Terry Reedy tjreedy at udel.edu
Tue Mar 13 05:22:27 CET 2012


On 3/12/2012 10:23 PM, Andrey Petrov wrote:

I've had the pleasure of speaking with Guido at PyCon and it became evident that some of Python's included batteries are significantly lagging behind the rapidly-evolving defacto standards of the community—specifically in cases like urllib and urllib2, which lack important features provided by alternatives like httplib2, requests, and my own urllib3.

Part 1: I propose we add a snippet to the top of the documentation of specific archaic standard modules which encourages users to investigate third-party alternatives if they find the standard module frustrating or otherwise lacking. These notes would target new users, including those coming from other languages where the third-party library choices are not nearly as amazing as they are in Python.

I would rather we figure out how to encourage authors of advancing packages to contribute better implementations of existing features and well-tested new features back to the stdlib module.

For instance, are you the same 'Andrey Petrov' who is'darkprokoba' on the tracker? As near as I can tell, that user has posted on one issue about free threading and nothing else, in particular, nothing about web protocols. If that is you, why not?

What such a snippet might look like: "Batteries are included with Python but sometimes they are old and leaky—this is one of those cases. Please have a look in PyPI for more modern alternatives provided by the Python community."

You have every right to work independently. develop alternative modules, and promote them. But suggesting that we denigrate our work to promote yours strikes me as inappropriate. If nothing else, it would discourage rather than encourage more contributions from more people.

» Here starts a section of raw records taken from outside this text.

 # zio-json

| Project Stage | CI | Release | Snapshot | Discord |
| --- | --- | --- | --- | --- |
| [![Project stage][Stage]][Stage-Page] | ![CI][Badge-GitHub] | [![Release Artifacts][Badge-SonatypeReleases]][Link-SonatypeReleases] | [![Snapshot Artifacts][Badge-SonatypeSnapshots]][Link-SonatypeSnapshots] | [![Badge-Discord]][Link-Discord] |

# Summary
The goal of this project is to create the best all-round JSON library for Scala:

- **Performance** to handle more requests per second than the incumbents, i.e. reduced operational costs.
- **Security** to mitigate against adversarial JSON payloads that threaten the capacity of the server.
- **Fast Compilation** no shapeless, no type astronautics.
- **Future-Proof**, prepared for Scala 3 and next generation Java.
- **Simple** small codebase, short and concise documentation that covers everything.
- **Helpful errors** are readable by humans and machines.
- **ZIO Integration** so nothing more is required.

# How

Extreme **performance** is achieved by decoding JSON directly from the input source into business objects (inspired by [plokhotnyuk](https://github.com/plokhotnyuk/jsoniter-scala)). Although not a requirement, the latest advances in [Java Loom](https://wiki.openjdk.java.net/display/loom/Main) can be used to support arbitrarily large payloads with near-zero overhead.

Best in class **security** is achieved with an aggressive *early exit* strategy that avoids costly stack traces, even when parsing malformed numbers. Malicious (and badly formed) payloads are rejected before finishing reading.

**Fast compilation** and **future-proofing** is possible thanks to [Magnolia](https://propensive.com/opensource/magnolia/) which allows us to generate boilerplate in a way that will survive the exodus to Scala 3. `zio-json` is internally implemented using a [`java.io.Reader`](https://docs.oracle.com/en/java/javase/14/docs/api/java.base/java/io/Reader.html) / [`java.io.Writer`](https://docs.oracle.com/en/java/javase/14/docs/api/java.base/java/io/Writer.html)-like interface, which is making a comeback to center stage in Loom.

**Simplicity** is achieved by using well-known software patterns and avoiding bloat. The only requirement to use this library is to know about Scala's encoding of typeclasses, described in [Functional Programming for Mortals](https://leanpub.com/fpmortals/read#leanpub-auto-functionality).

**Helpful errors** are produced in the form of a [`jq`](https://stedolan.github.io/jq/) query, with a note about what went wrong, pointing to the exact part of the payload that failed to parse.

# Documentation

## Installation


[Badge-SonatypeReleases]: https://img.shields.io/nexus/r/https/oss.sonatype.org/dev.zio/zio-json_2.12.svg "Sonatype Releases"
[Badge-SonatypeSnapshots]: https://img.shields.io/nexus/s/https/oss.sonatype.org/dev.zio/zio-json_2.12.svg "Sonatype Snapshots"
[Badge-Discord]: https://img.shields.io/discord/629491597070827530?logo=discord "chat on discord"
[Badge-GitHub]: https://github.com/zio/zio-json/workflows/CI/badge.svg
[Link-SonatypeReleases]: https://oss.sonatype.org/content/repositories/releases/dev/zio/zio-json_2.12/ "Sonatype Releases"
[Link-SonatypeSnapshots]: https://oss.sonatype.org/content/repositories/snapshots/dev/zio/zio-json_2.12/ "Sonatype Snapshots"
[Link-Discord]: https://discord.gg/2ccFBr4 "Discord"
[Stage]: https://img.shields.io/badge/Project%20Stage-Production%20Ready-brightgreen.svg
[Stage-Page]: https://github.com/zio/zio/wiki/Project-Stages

Additionally, I would like for us as a community to identify which other standard libraries (cgi? ssl? others?) are candidates for this kind of messaging in the official Python documentation.

To the degree feasible, stdlib modules should be the best possible in the area they cover. Then all who install Python would benefit. Do you disagree? I would like more of the community to help make that happen.

Any messages in the stdlib doc should be about modules that do things intentionally not covered in the stdlib.